On a trouvé des ingrédients de la vie dans des roches vieilles de 3,5 milliards d’années en Australie

Le Pilbara Craton, une région d’Australie occidentale, revêt une grande importance sur le plan scientifique. Cet endroit abrite en effet des roches anciennes qui renferment les secrets des premières formes de vie qui sont apparues sur Terre. De ce fait, de nombreux chercheurs se penchent sur l’étude des roches qui se trouvent dans cette région pour en apprendre plus sur la formation de la vie terrestre.

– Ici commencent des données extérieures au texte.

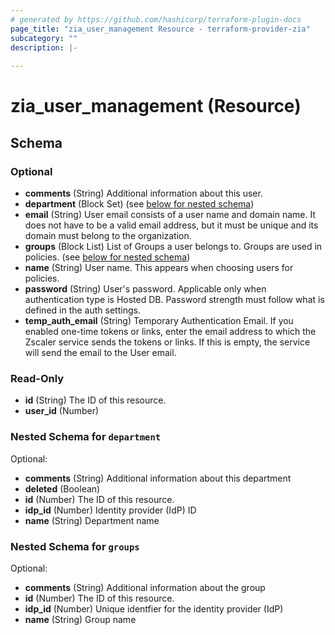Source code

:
 ```yaml
---
# generated by https://github.com/hashicorp/terraform-plugin-docs
page_title: "zia_user_management Resource - terraform-provider-zia"
subcategory: ""
description: |-
  
---
```


# zia_user_management (Resource)





<!-- schema generated by tfplugindocs -->
## Schema

### Optional

- **comments** (String) Additional information about this user.
- **department** (Block Set) (see [below for nested schema](#nestedblock--department))
- **email** (String) User email consists of a user name and domain name. It does not have to be a valid email address, but it must be unique and its domain must belong to the organization.
- **groups** (Block List) List of Groups a user belongs to. Groups are used in policies. (see [below for nested schema](#nestedblock--groups))
- **name** (String) User name. This appears when choosing users for policies.
- **password** (String) User's password. Applicable only when authentication type is Hosted DB. Password strength must follow what is defined in the auth settings.
- **temp_auth_email** (String) Temporary Authentication Email. If you enabled one-time tokens or links, enter the email address to which the Zscaler service sends the tokens or links. If this is empty, the service will send the email to the User email.

### Read-Only

- **id** (String) The ID of this resource.
- **user_id** (Number)

<a id="nestedblock--department"></a>
### Nested Schema for `department`

Optional:

- **comments** (String) Additional information about this department
- **deleted** (Boolean)
- **id** (Number) The ID of this resource.
- **idp_id** (Number) Identity provider (IdP) ID
- **name** (String) Department name


<a id="nestedblock--groups"></a>
### Nested Schema for `groups`

Optional:

- **comments** (String) Additional information about the group
- **id** (Number) The ID of this resource.
- **idp_id** (Number) Unique identfier for the identity provider (IdP)
- **name** (String) Group name


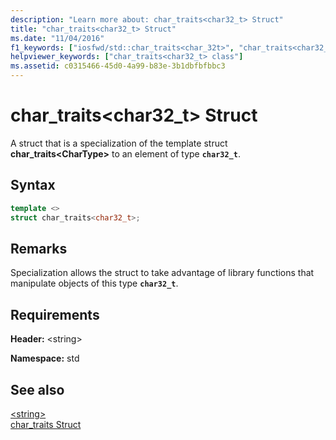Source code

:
 ```yaml
---
description: "Learn more about: char_traits<char32_t> Struct"
title: "char_traits<char32_t> Struct"
ms.date: "11/04/2016"
f1_keywords: ["iosfwd/std::char_traits<char_32t>", "char_traits<char32_t>"]
helpviewer_keywords: ["char_traits<char32_t> class"]
ms.assetid: c0315466-45d0-4a99-b83e-3b1dbfbfbbc3
---
```

# char_traits&lt;char32_t&gt; Struct

A struct that is a specialization of the template struct **char_traits\<CharType>** to an element of type **`char32_t`**.

## Syntax

```cpp
template <>
struct char_traits<char32_t>;
```

## Remarks

Specialization allows the struct to take advantage of library functions that manipulate objects of this type **`char32_t`**.

## Requirements

**Header:** \<string>

**Namespace:** std

## See also

[\<string>](../standard-library/string.md)\
[char_traits Struct](../standard-library/char-traits-struct.md)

Aujourd’hui, le Pilbara Craton refait parler de lui grâce à une nouvelle étude scientifique. Une équipe de chercheurs allemands a récemment annoncé la découverte d’ingrédients de la vie dans cette région du globe. Ils ont été décelés dans des roches vieilles de 3,5 milliards d’années.

Un satellite orbitant autour de la Terre
Crédits Pixabay

D’après les scientifiques, ces roches renferment des biosignatures microbiennes.

De la barytine et des stromatolites

Les chercheurs ont identifié dans ces roches des traces d’éléments chimiques qui indiquent la présence de formes de vie microbienne. Pour commencer, ils ont noté la présence de dépôts de barytine. Ce minéral se forme à la suite de diverses activités microbiennes, comme le phénomène hydrothermal.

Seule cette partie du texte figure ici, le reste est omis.